The speech was highly anticipated because in the past the occasion was used to announce rounds of Quantitative Easing.  There was hope there would be a third round of it, which is to say more greenbacks flowing out into the economy hot off the Fed presses.  It didn’t happen.  Bernanke spoke instead about what’s gone wrong and what they’ve done to try to get things to start back up.

This was not what Wall Street wanted at all, but it was an interesting speech.  We know what the Fed is keeping an eye on and what they are worried about.  An awful lot was said about employment and real estate prices, the stuff that Alan Greenspan rarely talked about.  Very little was said about big financial markets.

Bernanke sounded more like he was the one running for re-election.  Dig this conclusion:

Monetary policy cannot achieve by itself what a broader and more balanced set of economic policies might achieve; in particular, it cannot neutralize the fiscal and financial risks that the country faces. It certainly cannot fine-tune economic outcomes.

Translation – I’m doing the best I can, but I can’t do the President’s and Congress’ jobs for them.

This summary highlights what Bernanke saw as the three “headwinds” that the economy still faces – low housing starts (and construction in general), a decline in overall government spending led by state and local government, and uncertainty about Europe.  Most of this is bread and butter stuff that the Fed can only influence on the edges, at best.

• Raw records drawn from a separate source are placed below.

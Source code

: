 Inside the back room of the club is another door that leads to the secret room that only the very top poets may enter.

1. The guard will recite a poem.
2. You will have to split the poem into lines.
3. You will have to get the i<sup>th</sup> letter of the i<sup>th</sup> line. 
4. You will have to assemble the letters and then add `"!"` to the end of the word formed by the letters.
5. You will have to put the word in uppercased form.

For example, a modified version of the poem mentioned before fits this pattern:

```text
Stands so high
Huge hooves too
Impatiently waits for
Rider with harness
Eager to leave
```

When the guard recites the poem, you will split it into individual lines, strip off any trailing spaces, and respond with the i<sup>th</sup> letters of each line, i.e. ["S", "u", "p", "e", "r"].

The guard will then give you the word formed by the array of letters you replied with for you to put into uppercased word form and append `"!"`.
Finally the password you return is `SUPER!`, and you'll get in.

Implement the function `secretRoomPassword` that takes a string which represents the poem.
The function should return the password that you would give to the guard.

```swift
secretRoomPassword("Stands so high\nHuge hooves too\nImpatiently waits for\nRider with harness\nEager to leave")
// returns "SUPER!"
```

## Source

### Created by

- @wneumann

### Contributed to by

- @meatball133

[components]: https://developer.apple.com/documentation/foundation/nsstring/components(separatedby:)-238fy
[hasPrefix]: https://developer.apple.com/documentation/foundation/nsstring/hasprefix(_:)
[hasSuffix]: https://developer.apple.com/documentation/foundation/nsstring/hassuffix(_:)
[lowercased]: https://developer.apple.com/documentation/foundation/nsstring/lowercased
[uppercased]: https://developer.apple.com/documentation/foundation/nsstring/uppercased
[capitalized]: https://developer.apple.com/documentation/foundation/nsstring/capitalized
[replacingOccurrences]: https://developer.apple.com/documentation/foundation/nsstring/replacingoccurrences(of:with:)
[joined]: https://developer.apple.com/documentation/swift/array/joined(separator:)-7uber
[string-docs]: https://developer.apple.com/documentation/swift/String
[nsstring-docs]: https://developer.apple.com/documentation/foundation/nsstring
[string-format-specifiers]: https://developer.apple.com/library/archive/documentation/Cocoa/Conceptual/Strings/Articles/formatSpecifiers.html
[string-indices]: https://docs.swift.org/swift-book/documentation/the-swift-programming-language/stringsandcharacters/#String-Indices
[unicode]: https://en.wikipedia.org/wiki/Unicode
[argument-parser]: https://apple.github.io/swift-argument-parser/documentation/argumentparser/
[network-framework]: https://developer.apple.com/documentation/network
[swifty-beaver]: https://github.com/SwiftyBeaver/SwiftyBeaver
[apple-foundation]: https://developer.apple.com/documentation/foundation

But will they have a QE3, a third round of more money?  We have this to chew on for a bit as the Fed considers quantitative easing and other “nontraditional policies”:

Nontraditional policies have potential costs that may be less relevant for traditional policies. … The hurdle for using nontraditional policies should be higher than for traditional policies. At the same time, the costs of nontraditional policies, when considered carefully, appear manageable, implying that we should not rule out the further use of such policies if economic conditions warrant.

In other words, maybe. Ben is a pretty good politician after all.

Bernanke was overall a bit defensive, explaining what the Fed has done and why rather than give a clear signal as to what will come next.  Despite the gentle language and careful delivery, the main message appears to be that he is sick of standing alone in the storm, the only one out there doing anything about it.  As much as the stock market traders were hanging on every word for instructions, the speech was not for them.  It seemed more like a broad policy speech for the electorate.

How important was Bernanke’s speech? In the end, we didn’t learn anything new about Fed policy or direction.  But we did learn that the lack of a genuine stimulus from government is weighing very heavily on their decisions at this point.

That’s hardly news, but it shows how the balance of power is shifting into the hands of an unelected body that has control over the printing presses which define the “Full faith and credit” behind our currency.  The only thing really disturbing about Bernanke’s speech was that it seemed like it would be so critical in the first place.